- New Oregon Rule Allows Exchanges Into Out-of-State Replacement Property
- May 2, 2003
- Law Firm: Miller Nash LLP - Portland Office
Oregon appears to be on the verge of more completely conforming its tax-free exchange laws to federal income tax laws. For many years, Oregon has generally followed federal tax-free exchange laws. Oregon law did not conform to federal law, however, if the relinquished property in the exchange was located in Oregon but the replacement property was not. In that situation, the taxpayer had to pay Oregon tax. In 1991, Oregon passed legislation that allowed only Oregon individual residents to avoid gain on the sale of Oregon relinquished property for out-of-state replacement property.

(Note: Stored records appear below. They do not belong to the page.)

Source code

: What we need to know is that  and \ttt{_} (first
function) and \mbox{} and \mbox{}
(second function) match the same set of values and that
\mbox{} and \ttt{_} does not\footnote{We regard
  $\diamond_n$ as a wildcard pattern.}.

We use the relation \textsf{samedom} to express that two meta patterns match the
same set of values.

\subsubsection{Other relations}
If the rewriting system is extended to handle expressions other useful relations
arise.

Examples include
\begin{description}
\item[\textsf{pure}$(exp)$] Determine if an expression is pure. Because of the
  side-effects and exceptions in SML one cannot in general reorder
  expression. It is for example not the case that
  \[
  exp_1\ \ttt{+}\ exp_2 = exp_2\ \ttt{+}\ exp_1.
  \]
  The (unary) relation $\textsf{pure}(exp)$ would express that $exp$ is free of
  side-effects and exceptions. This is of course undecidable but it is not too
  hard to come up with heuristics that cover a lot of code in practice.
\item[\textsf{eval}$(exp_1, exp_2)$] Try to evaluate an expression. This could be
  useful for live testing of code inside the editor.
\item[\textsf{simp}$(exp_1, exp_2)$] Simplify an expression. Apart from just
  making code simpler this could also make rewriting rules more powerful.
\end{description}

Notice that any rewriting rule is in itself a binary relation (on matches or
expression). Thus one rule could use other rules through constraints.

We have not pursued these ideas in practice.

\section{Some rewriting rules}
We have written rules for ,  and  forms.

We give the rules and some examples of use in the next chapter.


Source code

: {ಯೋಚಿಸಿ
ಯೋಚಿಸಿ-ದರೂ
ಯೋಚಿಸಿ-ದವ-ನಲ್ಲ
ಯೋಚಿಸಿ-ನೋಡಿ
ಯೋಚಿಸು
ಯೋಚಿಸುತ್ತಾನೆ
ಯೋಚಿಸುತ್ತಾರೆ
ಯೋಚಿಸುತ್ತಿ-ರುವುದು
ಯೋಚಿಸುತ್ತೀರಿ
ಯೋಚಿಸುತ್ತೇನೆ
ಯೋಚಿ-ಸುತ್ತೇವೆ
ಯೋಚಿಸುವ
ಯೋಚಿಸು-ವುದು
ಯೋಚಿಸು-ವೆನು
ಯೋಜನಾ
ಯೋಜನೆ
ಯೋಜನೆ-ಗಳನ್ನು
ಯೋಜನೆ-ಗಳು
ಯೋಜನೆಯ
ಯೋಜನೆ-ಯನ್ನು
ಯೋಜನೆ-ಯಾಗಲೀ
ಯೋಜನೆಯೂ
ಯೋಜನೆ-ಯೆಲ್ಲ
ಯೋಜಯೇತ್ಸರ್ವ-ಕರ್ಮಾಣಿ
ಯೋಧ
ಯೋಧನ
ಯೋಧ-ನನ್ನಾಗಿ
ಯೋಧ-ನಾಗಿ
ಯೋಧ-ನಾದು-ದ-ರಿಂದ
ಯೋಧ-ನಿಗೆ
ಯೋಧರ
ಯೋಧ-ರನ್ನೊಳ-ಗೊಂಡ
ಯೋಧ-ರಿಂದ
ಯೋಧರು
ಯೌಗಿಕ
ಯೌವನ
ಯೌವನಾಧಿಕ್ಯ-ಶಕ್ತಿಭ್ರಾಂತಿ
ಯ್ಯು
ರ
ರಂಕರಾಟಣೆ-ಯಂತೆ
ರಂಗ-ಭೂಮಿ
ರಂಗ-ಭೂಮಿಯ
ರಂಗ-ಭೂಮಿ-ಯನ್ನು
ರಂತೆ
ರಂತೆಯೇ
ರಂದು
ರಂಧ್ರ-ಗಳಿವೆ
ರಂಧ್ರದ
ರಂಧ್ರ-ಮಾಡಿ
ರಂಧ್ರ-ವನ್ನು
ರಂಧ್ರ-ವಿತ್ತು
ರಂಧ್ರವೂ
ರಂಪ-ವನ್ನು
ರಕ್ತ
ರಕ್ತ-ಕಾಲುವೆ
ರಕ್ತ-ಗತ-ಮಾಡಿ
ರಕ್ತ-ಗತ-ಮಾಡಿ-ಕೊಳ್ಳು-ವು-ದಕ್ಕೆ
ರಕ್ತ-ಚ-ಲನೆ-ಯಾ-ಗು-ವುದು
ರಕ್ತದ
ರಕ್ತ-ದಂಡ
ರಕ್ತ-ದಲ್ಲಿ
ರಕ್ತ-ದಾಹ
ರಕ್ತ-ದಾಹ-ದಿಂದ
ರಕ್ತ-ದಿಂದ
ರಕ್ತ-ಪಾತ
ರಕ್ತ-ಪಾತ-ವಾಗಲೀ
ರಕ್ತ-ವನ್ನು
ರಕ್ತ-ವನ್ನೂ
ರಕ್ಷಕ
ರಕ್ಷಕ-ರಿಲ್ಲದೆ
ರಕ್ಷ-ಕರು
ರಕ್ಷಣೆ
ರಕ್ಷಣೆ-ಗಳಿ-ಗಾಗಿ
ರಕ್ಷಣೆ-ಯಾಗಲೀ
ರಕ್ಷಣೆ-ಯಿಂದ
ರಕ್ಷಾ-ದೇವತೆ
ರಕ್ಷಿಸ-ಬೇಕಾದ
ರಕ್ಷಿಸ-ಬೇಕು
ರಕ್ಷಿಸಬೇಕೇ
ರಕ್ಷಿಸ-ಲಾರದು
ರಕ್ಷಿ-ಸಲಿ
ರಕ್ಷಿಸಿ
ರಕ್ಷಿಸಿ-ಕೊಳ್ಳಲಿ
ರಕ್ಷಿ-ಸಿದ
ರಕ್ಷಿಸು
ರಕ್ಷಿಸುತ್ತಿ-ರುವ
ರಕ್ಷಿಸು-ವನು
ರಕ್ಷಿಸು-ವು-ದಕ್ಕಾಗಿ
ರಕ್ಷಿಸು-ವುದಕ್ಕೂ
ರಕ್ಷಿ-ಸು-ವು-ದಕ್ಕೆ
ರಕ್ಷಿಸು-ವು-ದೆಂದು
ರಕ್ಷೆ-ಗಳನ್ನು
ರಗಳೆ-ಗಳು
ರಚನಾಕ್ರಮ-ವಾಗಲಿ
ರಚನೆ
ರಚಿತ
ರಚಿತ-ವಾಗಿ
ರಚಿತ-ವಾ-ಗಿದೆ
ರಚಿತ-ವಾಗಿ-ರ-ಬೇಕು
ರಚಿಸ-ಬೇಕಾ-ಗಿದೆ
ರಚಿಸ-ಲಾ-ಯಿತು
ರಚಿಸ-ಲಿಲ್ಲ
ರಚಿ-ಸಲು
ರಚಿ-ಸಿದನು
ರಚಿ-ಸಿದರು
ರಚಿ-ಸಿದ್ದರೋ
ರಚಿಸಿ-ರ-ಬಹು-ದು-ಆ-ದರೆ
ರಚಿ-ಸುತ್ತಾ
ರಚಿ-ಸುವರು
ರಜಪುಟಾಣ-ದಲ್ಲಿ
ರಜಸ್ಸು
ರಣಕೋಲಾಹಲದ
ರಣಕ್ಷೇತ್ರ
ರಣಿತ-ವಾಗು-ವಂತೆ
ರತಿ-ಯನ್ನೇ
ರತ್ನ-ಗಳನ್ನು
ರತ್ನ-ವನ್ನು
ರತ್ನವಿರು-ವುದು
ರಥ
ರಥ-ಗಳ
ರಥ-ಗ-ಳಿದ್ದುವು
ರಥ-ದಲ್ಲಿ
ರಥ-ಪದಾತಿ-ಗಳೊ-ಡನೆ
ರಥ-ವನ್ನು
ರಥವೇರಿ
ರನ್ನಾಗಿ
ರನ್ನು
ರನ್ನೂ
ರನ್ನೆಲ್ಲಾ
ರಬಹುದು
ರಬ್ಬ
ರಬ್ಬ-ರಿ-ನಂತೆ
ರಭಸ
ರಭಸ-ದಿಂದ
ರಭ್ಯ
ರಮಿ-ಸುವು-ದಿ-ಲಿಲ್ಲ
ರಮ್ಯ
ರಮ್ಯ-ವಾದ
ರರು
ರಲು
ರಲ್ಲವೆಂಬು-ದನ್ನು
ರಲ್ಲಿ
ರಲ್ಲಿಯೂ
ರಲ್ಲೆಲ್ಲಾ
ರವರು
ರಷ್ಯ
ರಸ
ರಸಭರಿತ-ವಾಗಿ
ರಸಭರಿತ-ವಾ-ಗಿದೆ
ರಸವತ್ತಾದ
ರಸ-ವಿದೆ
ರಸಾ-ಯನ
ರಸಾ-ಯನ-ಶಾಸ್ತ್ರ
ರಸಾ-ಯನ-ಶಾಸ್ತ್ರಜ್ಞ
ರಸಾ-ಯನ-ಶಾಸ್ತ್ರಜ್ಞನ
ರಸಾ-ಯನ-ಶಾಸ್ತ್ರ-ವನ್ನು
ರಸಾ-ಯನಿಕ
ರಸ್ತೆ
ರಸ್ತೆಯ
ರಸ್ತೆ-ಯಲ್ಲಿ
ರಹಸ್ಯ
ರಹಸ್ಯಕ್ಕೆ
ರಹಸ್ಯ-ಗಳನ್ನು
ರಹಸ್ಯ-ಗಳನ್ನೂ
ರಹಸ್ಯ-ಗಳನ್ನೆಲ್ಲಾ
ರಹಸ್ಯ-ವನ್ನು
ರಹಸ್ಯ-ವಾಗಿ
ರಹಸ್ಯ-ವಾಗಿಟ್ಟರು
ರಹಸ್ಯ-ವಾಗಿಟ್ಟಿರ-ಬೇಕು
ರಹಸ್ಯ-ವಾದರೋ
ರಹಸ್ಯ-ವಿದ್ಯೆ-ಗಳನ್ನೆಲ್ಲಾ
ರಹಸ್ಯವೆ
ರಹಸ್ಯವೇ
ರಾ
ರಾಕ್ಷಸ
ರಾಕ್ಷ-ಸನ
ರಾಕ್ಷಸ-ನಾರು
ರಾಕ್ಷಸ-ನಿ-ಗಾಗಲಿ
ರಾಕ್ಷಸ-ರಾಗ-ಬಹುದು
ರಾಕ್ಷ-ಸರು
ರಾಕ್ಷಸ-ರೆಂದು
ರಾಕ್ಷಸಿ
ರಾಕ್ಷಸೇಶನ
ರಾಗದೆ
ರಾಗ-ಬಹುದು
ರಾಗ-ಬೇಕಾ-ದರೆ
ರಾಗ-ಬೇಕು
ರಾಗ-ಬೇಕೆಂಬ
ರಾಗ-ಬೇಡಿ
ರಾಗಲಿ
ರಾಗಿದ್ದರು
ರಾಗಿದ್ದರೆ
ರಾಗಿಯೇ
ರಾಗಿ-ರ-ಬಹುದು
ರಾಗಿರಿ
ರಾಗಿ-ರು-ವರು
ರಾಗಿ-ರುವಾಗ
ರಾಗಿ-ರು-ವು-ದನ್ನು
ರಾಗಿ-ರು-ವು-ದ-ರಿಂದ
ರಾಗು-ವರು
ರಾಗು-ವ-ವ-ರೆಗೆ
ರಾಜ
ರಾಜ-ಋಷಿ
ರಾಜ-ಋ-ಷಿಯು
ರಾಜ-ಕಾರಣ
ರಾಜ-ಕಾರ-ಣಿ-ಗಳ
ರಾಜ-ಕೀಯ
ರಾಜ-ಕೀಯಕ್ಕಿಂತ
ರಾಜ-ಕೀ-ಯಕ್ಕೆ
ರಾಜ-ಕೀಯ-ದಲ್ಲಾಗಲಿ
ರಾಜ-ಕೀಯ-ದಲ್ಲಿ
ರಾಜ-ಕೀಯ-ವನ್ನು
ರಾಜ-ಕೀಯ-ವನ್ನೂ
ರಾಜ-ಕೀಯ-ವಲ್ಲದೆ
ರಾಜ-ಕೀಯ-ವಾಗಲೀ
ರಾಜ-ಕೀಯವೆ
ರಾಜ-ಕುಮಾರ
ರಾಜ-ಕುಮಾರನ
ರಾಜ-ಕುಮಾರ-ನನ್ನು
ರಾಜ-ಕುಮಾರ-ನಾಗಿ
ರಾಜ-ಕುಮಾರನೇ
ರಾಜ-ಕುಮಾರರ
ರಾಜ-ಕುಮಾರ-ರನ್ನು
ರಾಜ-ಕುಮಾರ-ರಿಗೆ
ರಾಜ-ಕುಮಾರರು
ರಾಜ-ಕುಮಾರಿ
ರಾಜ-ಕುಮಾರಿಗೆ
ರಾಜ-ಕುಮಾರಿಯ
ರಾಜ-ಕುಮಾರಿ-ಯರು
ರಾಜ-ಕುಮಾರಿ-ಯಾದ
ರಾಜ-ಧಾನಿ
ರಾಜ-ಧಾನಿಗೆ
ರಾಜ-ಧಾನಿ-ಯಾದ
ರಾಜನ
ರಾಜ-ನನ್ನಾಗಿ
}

The 1991 amendments were recently declared unconstitutional by the Oregon Tax Court Magistrate Division case of Fisher v. Department of Revenue issued on February 12, 2001. As a result of Fisher, both houses of the Oregon legislature passed HB 2206 (A-Engrossed). Governor Kitzhaber is expected to sign the bill into law.
HB 2206 now provides that Oregon will not tax the exchange of Oregon relinquished property in a tax-free exchange if the replacement property is not in Oregon. When the replacement property is ultimately sold, however, an Oregon tax will be due on the gain that would have been recognized on the sale of the original relinquished property. If the replacement property sells for less than it was purchased for, the gain will be reduced. The Oregon Department of Revenue is authorized to require taxpayers who defer gain in this manner to file an annual report with the Oregon Department of Revenue. This will allow the Oregon Department of Revenue to better track taxpayers who have invested in out-of-state property as part of a tax-free exchange.
For CPAs and other tax technophiles who read this, the actual wording of the statute is a little more complicated. It actually provides that Oregon will tax the sale of the replacement property when it is sold. The gain will be the difference between the basis of the replacement property and the lesser of (i) the fair market value of the replacement property on the date on which the taxpayer acquired it and (ii) the fair market value of the replacement property on the date on which the replacement property is sold. If this difference produces a loss, the taxpayer can deduct the loss on his Oregon return.
Here is an example of how the new law will work. Joe Taxpayer exchanges Oregon relinquished property in which he has a basis of $300,000 for $500,000. If he does not complete a tax-free exchange, his taxable gain will be $200,000. But Joe purchases Utah replacement property for $700,000. When the Utah replacement property is eventually sold, Joe must recognize the deferred gain of $200,000. If the Utah replacement property is sold for $650,000, then Joe needs to recognize only $150,000 of Oregon gain. The loss (reduction in value from $700,000 to $650,000) on the sale of the Utah replacement property reduces the gain that Joe must otherwise recognize.
HB 2206 is effective 91 days after the legislature adjourns. For exchanges completed prior to the effective date of the Act, it is unclear how the Oregon Department of Revenue will treat exchanges of Oregon property for out-of-state replacement property.